FRIDAY, Jan. 4, 2019 (HealthDay News) — Body mass index (BMI) increases in middle school students can be limited by school-based nutrition policies but not by physical activity policies, according to a study published in the January issue of the American Journal of Preventive Medicine.
Jeannette R. Ickovics, Ph.D., from the Yale School of Public Health in New Haven, Connecticut, and colleagues assessed the effectiveness of implementing school-based nutrition and physical activity policies (e.g., alternatives to food-based rewards/celebrations and opportunities for physical activity during/after school) on student BMI trajectories at 12 randomly selected schools in an urban district. Students were followed for three years during middle school (2011 to 2015; 595 students).

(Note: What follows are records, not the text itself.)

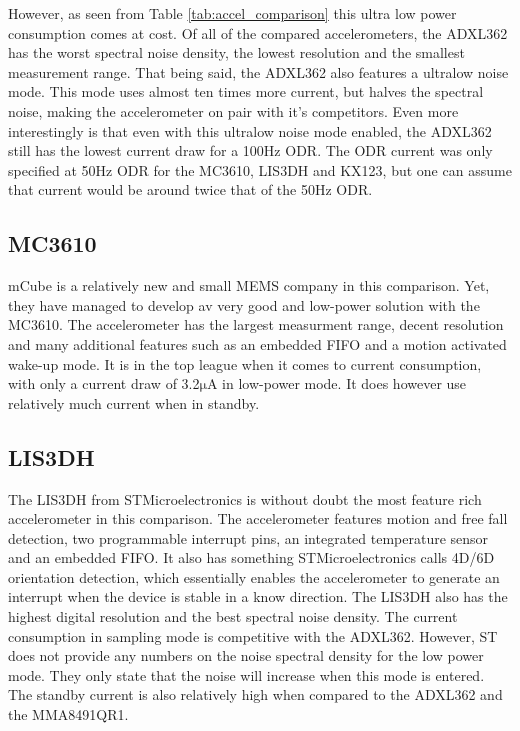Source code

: However, as seen from Table \ref{tab:accel_comparison} this ultra low power consumption comes at cost. Of all of the compared accelerometers, the ADXL362 has the worst spectral noise density, the lowest resolution and the smallest measurement range. That being said, the ADXL362 also features a ultralow noise mode. This mode uses almost ten times more current, but halves the spectral noise, making the accelerometer on pair with it's competitors. Even more interestingly is that even with this ultralow noise mode enabled, the ADXL362 still has the lowest current draw for a 100Hz ODR. The ODR current was only specified at 50Hz ODR for the MC3610, LIS3DH and KX123, but one can assume that current would be around twice that of the 50Hz ODR.

\subsection{MC3610}
mCube is a relatively new and small MEMS company in this comparison. Yet, they have managed to develop av very good and low-power solution with the MC3610. The accelerometer has the largest measurment range, decent resolution and many additional features such as an embedded FIFO and a motion activated wake-up mode. It is in the top league when it comes to current consumption, with only a current draw of 3.2$\si{\micro\ampere}$ in low-power mode. It does however use relatively much current when in standby.

\subsection{LIS3DH}

The LIS3DH from STMicroelectronics is without doubt the most feature rich accelerometer in this comparison. The accelerometer features motion and free fall detection, two programmable interrupt pins, an integrated temperature sensor and an embedded FIFO. It also has something STMicroelectronics calls 4D/6D orientation detection, which essentially enables the accelerometer to generate an interrupt when the device is stable in a know direction. The LIS3DH also has the highest digital resolution and the best spectral noise density. The current consumption in sampling mode is competitive with the ADXL362. However, ST does not provide any numbers on the noise spectral density for the low power mode. They only state that the noise will increase when this mode is entered. The standby current is also relatively high when compared to the ADXL362 and the MMA8491QR1. 

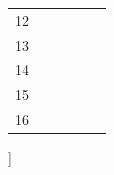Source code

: \documentclass[twocolumn,landscape]{amsart}
\begin{document}
\begin{@twocolumnfalse}
\begin{center}
\begin{tabular}{cccccc}
    12&\fbox{\phantom{M}}&\fbox{\phantom{M}}&\fbox{\phantom{M}}&\fbox{\phantom{M}}&\fbox{\phantom{M}}\\
    13&\fbox{\phantom{M}}&\fbox{\phantom{M}}&\fbox{\phantom{M}}&\fbox{\phantom{M}}&\fbox{\phantom{M}}\\
    14&\fbox{\phantom{M}}&\fbox{\phantom{M}}&\fbox{\phantom{M}}&\fbox{\phantom{M}}&\fbox{\phantom{M}}\\
    15&\fbox{\phantom{M}}&\fbox{\phantom{M}}&\fbox{\phantom{M}}&\fbox{\phantom{M}}&\fbox{\phantom{M}}\\
    16&\fbox{\phantom{M}}&\fbox{\phantom{M}}&\fbox{\phantom{M}}&\fbox{\phantom{M}}&\fbox{\phantom{M}}\\
  \end{tabular}
\end{center}

\end{@twocolumnfalse}]
\end{document}
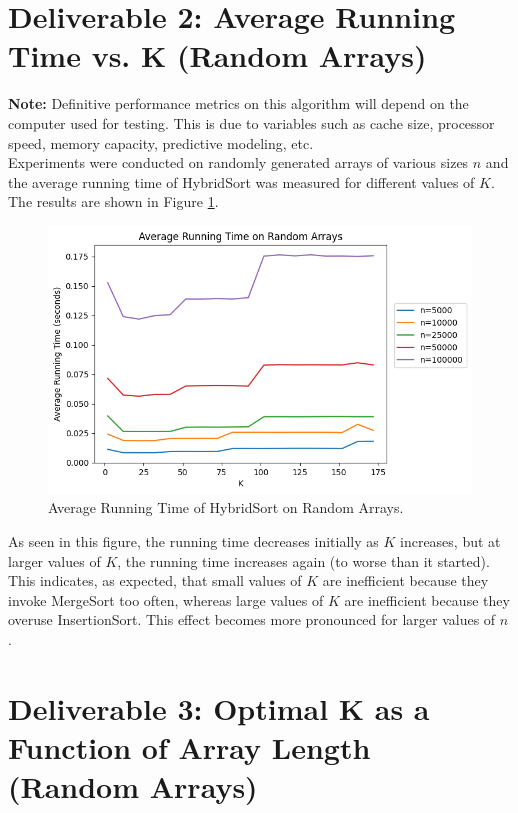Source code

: \documentclass{article}
\begin{document}
\section*{Deliverable 2: Average Running Time vs. K (Random Arrays)}
\textbf{Note:} Definitive performance metrics on this algorithm will depend on the computer used for testing. This is due to variables such as cache size, processor speed, memory capacity, predictive modeling, etc. \\

Experiments were conducted on randomly generated arrays of various sizes \( n \) and the average running time of HybridSort was measured for different values of \( K \). The results are shown in Figure \ref{fig:random}.
	
\begin{figure}[h!]
    \centering
    \includegraphics[width=\textwidth]{random_results.png}
    \caption{Average Running Time of HybridSort on Random Arrays.}
    \label{fig:random}
\end{figure}

As seen in this figure, the running time decreases initially as \( K \) increases, but at larger values of \( K \), the running time increases again (to worse than it started). This indicates, as expected, that small values of \( K \) are inefficient because they invoke MergeSort too often, whereas large values of \( K \) are inefficient because they overuse InsertionSort. This effect becomes more pronounced for larger values of $n$.

\section*{Deliverable 3: Optimal K as a Function of Array Length (Random Arrays)}
	
\end{document}
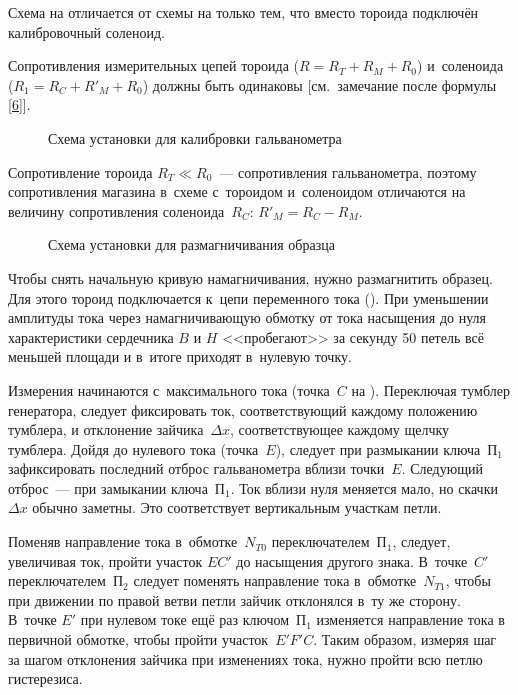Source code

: Схема на  отличается от схемы на  только тем, что вместо тороида подключён калибровочный соленоид.

Сопротивления измерительных цепей тороида ($R=R_T+ R_M + R_0$) и~соленоида ($R_1=R_C+R'_M+R_0$) должны быть одинаковы
[см.~замечание после формулы \eqref{6}].

\begin{figure}
	\caption{Схема установки для калибровки гальванометра}
\end{figure}

Сопротивление тороида $R_T\ll R_0$~--- сопротивления гальванометра, поэтому сопротивления магазина в~схеме с~тороидом
и~соленоидом отличаются на величину сопротивления соленоида~$R_C$: $R'_M = R_C - R_M$.

\begin{wrapfigure}{r}{0.4\textwidth}
	\caption{Схема установки для размагничивания образца}
\end{wrapfigure}

Чтобы снять начальную кривую намагничивания, нужно размагнитить образец. Для этого тороид подключается к~цепи
переменного тока (). При уменьшении амплитуды тока через намагничивающую обмотку от тока насыщения до нуля
характеристики сердечника $B$ и $H$ <<пробегают>> за секунду 50 петель всё меньшей площади и в~итоге приходят в~нулевую
точку.


Измерения начинаются с~максимального тока (точка~$C$ на ). Переключая тумблер генератора,
следует фиксировать ток, соответствующий каждому положению тумблера, и отклонение зайчика~$\Delta x$, соответствующее
каждому щелчку тумблера. Дойдя до нулевого тока
(точка~$E$), следует при размыкании ключа~$П_1$ зафиксировать последний отброс гальванометра вблизи точки~$E$. Следующий
отброс~--- при замыкании ключа~$П_1$. Ток вблизи нуля меняется мало, но скачки~$\Delta x$ обычно заметны. Это соответствует
вертикальным участкам петли.

Поменяв направление тока в~обмотке~$N_{T0}$ переключателем~$П_1$, следует, увеличивая ток, пройти участок $EC'$ до
насыщения другого знака. В~точке~$C'$ переключателем~$П_2$ следует поменять направление тока в~обмотке~$N_{T1}$, чтобы при
движении по правой ветви петли зайчик отклонялся в~ту же сторону. В~точке $E'$ при нулевом токе ещё раз ключом~$П_1$
изменяется направление тока в первичной обмотке, чтобы пройти участок~$E'F'C$. Таким образом, измеряя шаг за шагом
отклонения зайчика при изменениях тока, нужно пройти всю петлю гистерезиса.

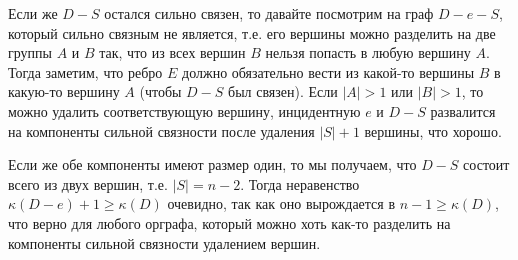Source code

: 	Если же $D-S$ остался сильно связен, то давайте посмотрим на граф $D-e-S$, который сильно связным не является,
	т.е. его вершины можно разделить на две группы $A$ и $B$ так, что из всех вершин $B$ нельзя попасть в любую вершину $A$.
	Тогда заметим, что ребро $E$ должно обязательно вести из какой-то вершины $B$ в какую-то вершину $A$ (чтобы $D-S$ был связен).
	Если $|A|>1$ или $|B|>1$, то можно удалить соответствующую вершину, инцидентную $e$ и $D-S$
	развалится на компоненты сильной связности после удаления $|S|+1$ вершины, что хорошо.

	Если же обе компоненты имеют размер один, то мы получаем, что $D-S$ состоит всего из двух вершин, т.е. $|S|=n-2$.
	Тогда неравенство $\kappa(D - e) + 1 \ge \kappa(D)$ очевидно, так как оно вырождается в $n-1 \ge \kappa(D)$,
	что верно для любого орграфа, который можно хоть как-то разделить на компоненты сильной связности удалением вершин.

The researchers found that students at schools randomly assigned to receive support for nutrition policy implementation had healthier BMI trajectories over time. The magnitude of improvement was greater over time, with cumulatively significant effects three years postintervention. Students at schools randomly assigned to receive the nutrition intervention had an increase in BMI percentile of <1 percent versus students in other conditions, whose BMI percentile increased 3 to 4 percent. For students in schools randomly assigned to physical activity policy implementation or not, there was no difference in BMI. Eighth-grade students at schools randomly assigned to the nutrition condition consumed fewer unhealthy foods and sugar-sweetened beverages and ate less frequently at fast-food restaurants.
“This is some of the strongest evidence we have to date that nutrition education and promoting healthy eating behaviors in the classroom and cafeteria can have a meaningful impact on children’s health,” a coauthor said in a statement.